This is what a cell looks like: Note that the logistics network size ends precisely on the chests on it's side of the cell wall, so bots can only give and take to chests within its own cell: The "advantages" are that the furthest distance a bot can possibly travel is simply from one end of the cell to the other, so they rarely stop for charging, and there are raw materials available everywhere, so you can basically plop down any kind of bot-based assembly chain anywhere in any cell and they can get at copper, steel. circuits, or whatever else you decided to transfer along cell walls. Also it looks really cool in my opinion anywa (my build is messy as hell, but if you were the kind of guy that liked optimizing assembly lines for perfect squares, etc., it would be fun to design compact builds constrained in cell walls). You can also build totally in 2D, just spread out in every direction and materials will get there. You can also just build right on top of any deposit you feel like and absorb it directly into your network.

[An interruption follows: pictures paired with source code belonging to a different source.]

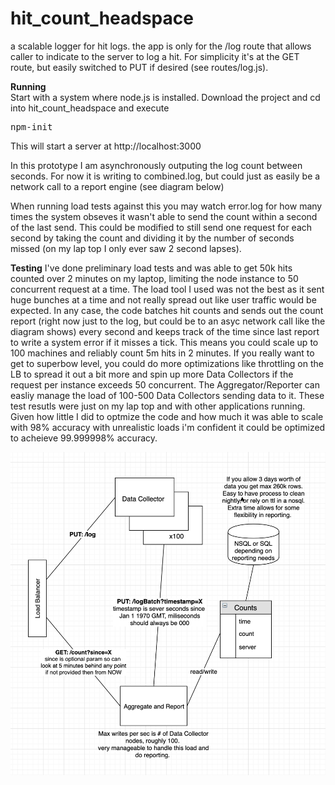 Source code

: # hit_count_headspace
a scalable logger for hit logs. the app is only for the /log route that allows caller to indicate to the server to log a hit. For simplicity it's at the GET route, but easily switched to PUT if desired (see routes/log.js). 

<b>Running</b><br>
Start with a system where node.js is installed. Download the project and cd into hit_count_headspace and execute

<pre>npm-init</pre>

This will start a server at http://localhost:3000 <br>

In this prototype I am asynchronously outputing the log count between seconds. For now it is writing to combined.log, but could just as easily be a network call to a report engine (see diagram below) <br>

When running load tests against this you may watch error.log for how many times the system obseves it wasn't able to send the count within a second of the last send. This could be modified to still send one request for each second by taking the count and dividing it by the number of seconds missed (on my lap top I only ever saw 2 second lapses). <p>


<b>Testing</b> I've done preliminary load tests and was able to get 50k hits counted over 2 minutes on my laptop, limiting the node instance to 50 concurrent request at a time. The load tool I used was not the best as it sent huge bunches at a time and not really spread out like user traffic would be expected. In any case, the code batches hit counts and sends out the count report (right now just to the log, but could be to an asyc network call like the diagram shows) every second and keeps track of the time since last report to write a system error if it misses a tick. This means you could scale up to 100 machines and reliably count 5m hits in 2 minutes. If you really want to get to superbow level, you could do more optimizations like throttling on the LB to spread it out a bit more and spin up more Data Collectors if the request per instance exceeds 50 concurrent. The Aggregator/Reporter can easliy manage the load of 100-500 Data Collectors sending data to it. These test resutls were just on my lap top and with other applications running. Given how little I did to optmize the code and how much it was able to scale with 98% accuracy with unrealistic loads i'm confident it could be optimized to acheieve 99.999998% accuracy. 


![System Diagram](/Screen%20Shot%202019-05-08%20at%206.50.32%20PM.png)
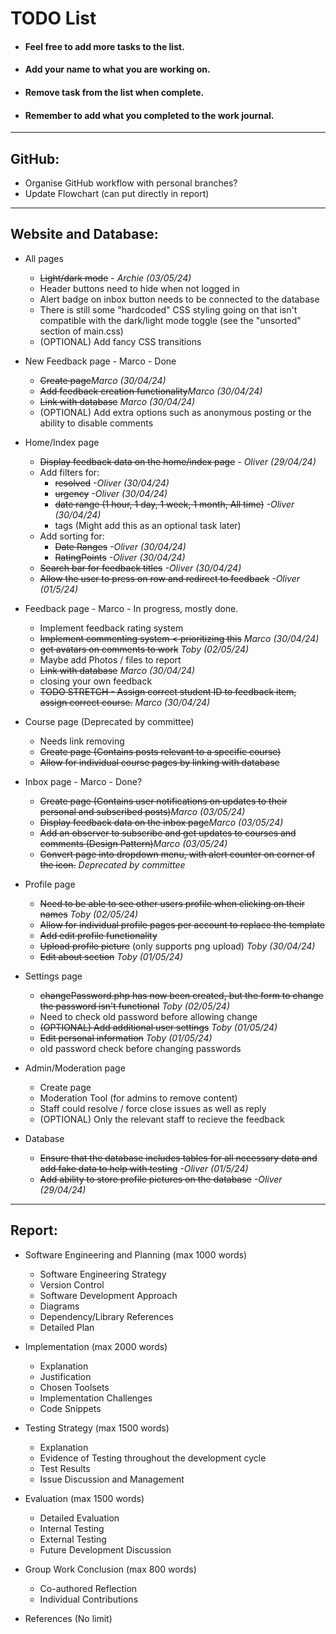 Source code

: # TODO List
* #### Feel free to add more tasks to the list.
* #### Add your name to what you are working on.
* #### Remove task from the list when complete.
* #### Remember to add what you completed to the work journal.

---

## GitHub:

* Organise GitHub workflow with personal branches?
* Update Flowchart (can put directly in report)

---

## Website and Database:

* All pages
  * ~~Light/dark mode~~ - _Archie (03/05/24)_
  * Header buttons need to hide when not logged in
  * Alert badge on inbox button needs to be connected to the database
  * There is still some "hardcoded" CSS styling going on that isn't compatible with the dark/light mode toggle (see the "unsorted" section of main.css)
  * (OPTIONAL) Add fancy CSS transitions

* New Feedback page - Marco - Done
  * ~~Create page~~_Marco (30/04/24)_
  * ~~Add feedback creation functionality~~_Marco (30/04/24)_
  * ~~Link with database~~ _Marco (30/04/24)_
  * (OPTIONAL) Add extra options such as anonymous posting or the ability to disable comments

* Home/Index page
  * ~~Display feedback data on the home/index page~~               _- Oliver (29/04/24)_
  * Add filters for:
      *  ~~resolved~~                                              _-Oliver (30/04/24)_
      *  ~~urgency~~                                               _-Oliver (30/04/24)_
      *  ~~date range (1 hour, 1 day, 1 week, 1 month, All time)~~ _-Oliver (30/04/24)_
      *  tags (Might add this as an optional task later)
  * Add sorting for:
      * ~~Date Ranges~~                                            _-Oliver (30/04/24)_
      * ~~RatingPoints~~                                           _-Oliver (30/04/24)_
  * ~~Search bar for feedback titles~~                             _-Oliver (30/04/24)_
  * ~~Allow the user to press on row and redirect to feedback~~    _-Oliver (01/5/24)_
  

* Feedback page - Marco - In progress, mostly done.
  * Implement feedback rating system
  * ~~Implement commenting system < prioritizing this~~ _Marco (30/04/24)_
  * ~~get avatars on comments to work~~ _Toby (02/05/24)_
  * Maybe add Photos / files to report
  * ~~Link with database~~ _Marco (30/04/24)_
  * closing your own feedback
  * ~~TODO STRETCH - Assign correct student ID to feedback item, assign correct course.~~ _Marco (30/04/24)_

* Course page (Deprecated by committee)
  * Needs link removing
  * ~~Create page (Contains posts relevant to a specific course)~~ 
  * ~~Allow for individual course pages by linking with database~~
 
* Inbox page - Marco - Done?
  * ~~Create page (Contains user notifications on updates to their personal and subscribed posts)~~_Marco (03/05/24)_
  * ~~Display feedback data on the inbox page~~_Marco (03/05/24)_
  * ~~Add an observer to subscribe and get updates to courses and comments (Design Pattern)~~_Marco (03/05/24)_
  * ~~Convert page into dropdown menu, with alert counter on corner of the icon.~~ _Deprecated by committee_
  
* Profile page
  * ~~Need to be able to see other users profile when clicking on their names~~ _Toby (02/05/24)_
  * ~~Allow for individual profile pages per account to replace the template~~
  * ~~Add edit profile functionality~~ 
  * ~~Upload profile picture~~  (only supports png upload) _Toby (30/04/24)_
  * ~~Edit about section~~ _Toby (01/05/24)_

* Settings page
  * ~~changePassword.php has now been created, but the form to change the password isn't functional~~ _Toby (02/05/24)_
  * Need to check old password before allowing change
  * ~~(OPTIONAL) Add additional user settings~~ _Toby (01/05/24)_
  * ~~Edit personal information~~ _Toby (01/05/24)_
  * old password check before changing passwords

* Admin/Moderation page
  * Create page
  * Moderation Tool (for admins to remove content)
  * Staff could resolve / force close issues as well as reply
  * (OPTIONAL) Only the relevant staff to recieve the feedback

* Database
  * ~~Ensure that the database includes tables for all necessary data and add fake data to help with testing~~   _-Oliver (01/5/24)_
  * ~~Add ability to store profile pictures on the database~~                                                    _-Oliver (29/04/24)_

---

## Report:

* Software Engineering and Planning (max 1000 words) 
  * Software Engineering Strategy 
  * Version Control 
  * Software Development Approach 
  * Diagrams 
  * Dependency/Library References
  * Detailed Plan

* Implementation (max 2000 words)
  * Explanation
  * Justification
  * Chosen Toolsets
  * Implementation Challenges
  * Code Snippets

* Testing Strategy (max 1500 words)
  * Explanation
  * Evidence of Testing throughout the development cycle
  * Test Results
  * Issue Discussion and Management

* Evaluation (max 1500 words)
  * Detailed Evaluation
  * Internal Testing
  * External Testing
  * Future Development Discussion

* Group Work Conclusion (max 800 words)
  * Co-authored Reflection
  * Individual Contributions

* References (No limit)
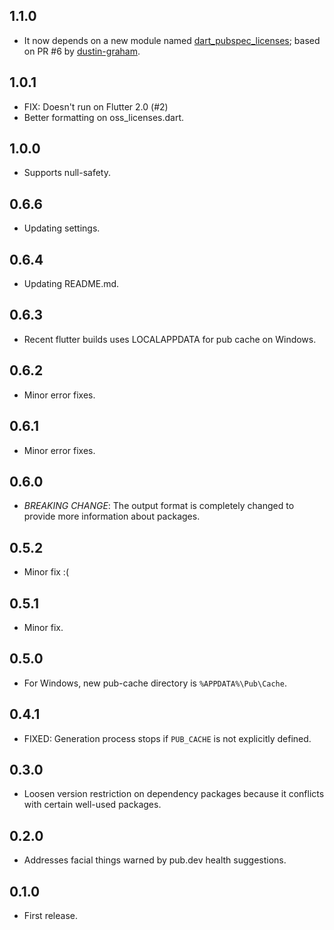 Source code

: ## 1.1.0

- It now depends on a new module named [dart_pubspec_licenses](https://pub.dev/packages/dart_pubspec_licenses); based on PR #6 by [dustin-graham](https://github.com/dustin-graham).

## 1.0.1

- FIX: Doesn't run on Flutter 2.0 (#2)
- Better formatting on oss_licenses.dart.

## 1.0.0

- Supports null-safety.

## 0.6.6

- Updating settings.

## 0.6.4

- Updating README.md.

## 0.6.3

- Recent flutter builds uses LOCALAPPDATA for pub cache on Windows.

## 0.6.2

- Minor error fixes.

## 0.6.1

- Minor error fixes.

## 0.6.0

- *BREAKING CHANGE*: The output format is completely changed to provide more information about packages.

## 0.5.2

- Minor fix :(

## 0.5.1

- Minor fix.

## 0.5.0

- For Windows, new pub-cache directory is `%APPDATA%\Pub\Cache`.

## 0.4.1

- FIXED: Generation process stops if `PUB_CACHE` is not explicitly defined.

## 0.3.0

- Loosen version restriction on dependency packages because it conflicts with certain well-used packages.

## 0.2.0

- Addresses facial things warned by pub.dev health suggestions.

## 0.1.0

- First release.

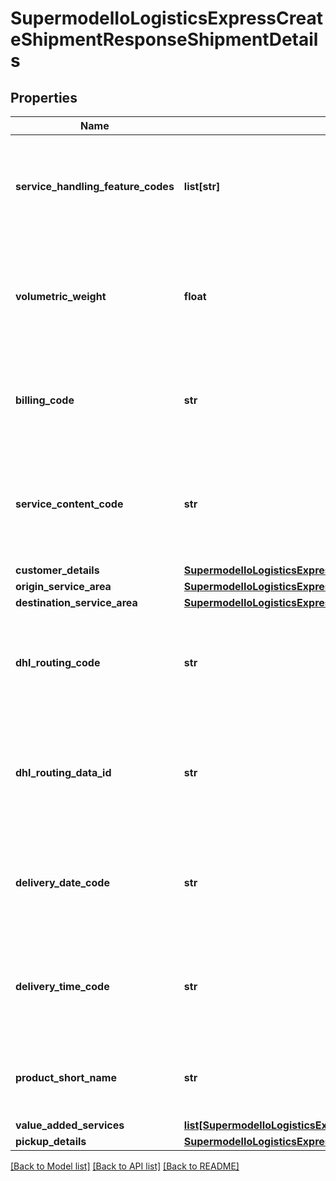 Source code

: # SupermodelIoLogisticsExpressCreateShipmentResponseShipmentDetails

## Properties
Name | Type | Description | Notes
------------ | ------------- | ------------- | -------------
**service_handling_feature_codes** | **list[str]** | This array contains all the DHL Express special handling feature codes | [optional] 
**volumetric_weight** | **float** | Here you can find calculated volumetric weight based on dimensions provided in the request | [optional] 
**billing_code** | **str** | Here you can find billing code which was applied on your shipment | [optional] 
**service_content_code** | **str** | Here you can find the DHL Express shipment content code of your shipment | [optional] 
**customer_details** | [**SupermodelIoLogisticsExpressCreateShipmentResponseCustomerDetails**](SupermodelIoLogisticsExpressCreateShipmentResponseCustomerDetails.md) |  | [optional] 
**origin_service_area** | [**SupermodelIoLogisticsExpressCreateShipmentResponseOriginServiceArea**](SupermodelIoLogisticsExpressCreateShipmentResponseOriginServiceArea.md) |  | [optional] 
**destination_service_area** | [**SupermodelIoLogisticsExpressCreateShipmentResponseDestinationServiceArea**](SupermodelIoLogisticsExpressCreateShipmentResponseDestinationServiceArea.md) |  | [optional] 
**dhl_routing_code** | **str** | Here you can find DHL Routing Code which was applied on your shipment | [optional] 
**dhl_routing_data_id** | **str** | Here you can find DHL Routing Data ID which was applied on your shipment | [optional] 
**delivery_date_code** | **str** | Here you can find Delivery Date Code which was applied on your shipment | [optional] 
**delivery_time_code** | **str** | Here you can find Delivery Time Code which was applied on your shipment | [optional] 
**product_short_name** | **str** | Here you can find the product short name of your shipment | [optional] 
**value_added_services** | [**list[SupermodelIoLogisticsExpressCreateShipmentResponseValueAddedServices]**](SupermodelIoLogisticsExpressCreateShipmentResponseValueAddedServices.md) |  | [optional] 
**pickup_details** | [**SupermodelIoLogisticsExpressCreateShipmentResponsePickupDetails**](SupermodelIoLogisticsExpressCreateShipmentResponsePickupDetails.md) |  | [optional] 

[[Back to Model list]](../README.md#documentation-for-models) [[Back to API list]](../README.md#documentation-for-api-endpoints) [[Back to README]](../README.md)

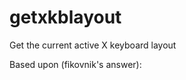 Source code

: # getxkblayout
Get the current active X keyboard layout

Based upon (fikovnik's answer):
[](https://unix.stackexchange.com/questions/12072/how-do-i-get-current-keyboard-layout)
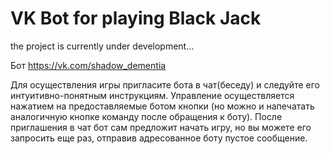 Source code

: # VK Bot for playing Black Jack

the project is currently under development...


Бот https://vk.com/shadow_dementia

Для осуществления игры пригласите бота в чат(беседу) и следуйте его интуитивно-понятным инструкциям.
Управление осуществляется нажатием на предоставляемые ботом кнопки (но можно и напечатать аналогичную кнопке команду после обращения к боту).
После приглашения в чат бот сам предложит начать игру, но вы можете его запросить еще раз, отправив адресованное боту пустое сообщение.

Many disadvantages: number of different items you can diffuse across cell walls is limited to the number of chests/inserters you have along the cell wall, which is limited by length of wall. You also need at least one chest pair/inserter in each direction, so that further limits items by half. Item throughput is limited to how fast a smart inserter can transfer items. So you have to duplicate chest->inserters for items you plan on using a lot, so I have 4X copper and 4x iron and 2x green circuits, which further cuts down on the total number of different items you can pass back and forth, and it's still not going to be as fast as a belt bus. Because you don't have access to a full logistics network, you have no way of using bots to bring back a finish project that's not passed through cell walls with bots, so ironically you have to belt back finished products (like, say, assemblers, solar panels, accumulators train tracks, trains, capsules, ammo, probably rocket components and stuff like that.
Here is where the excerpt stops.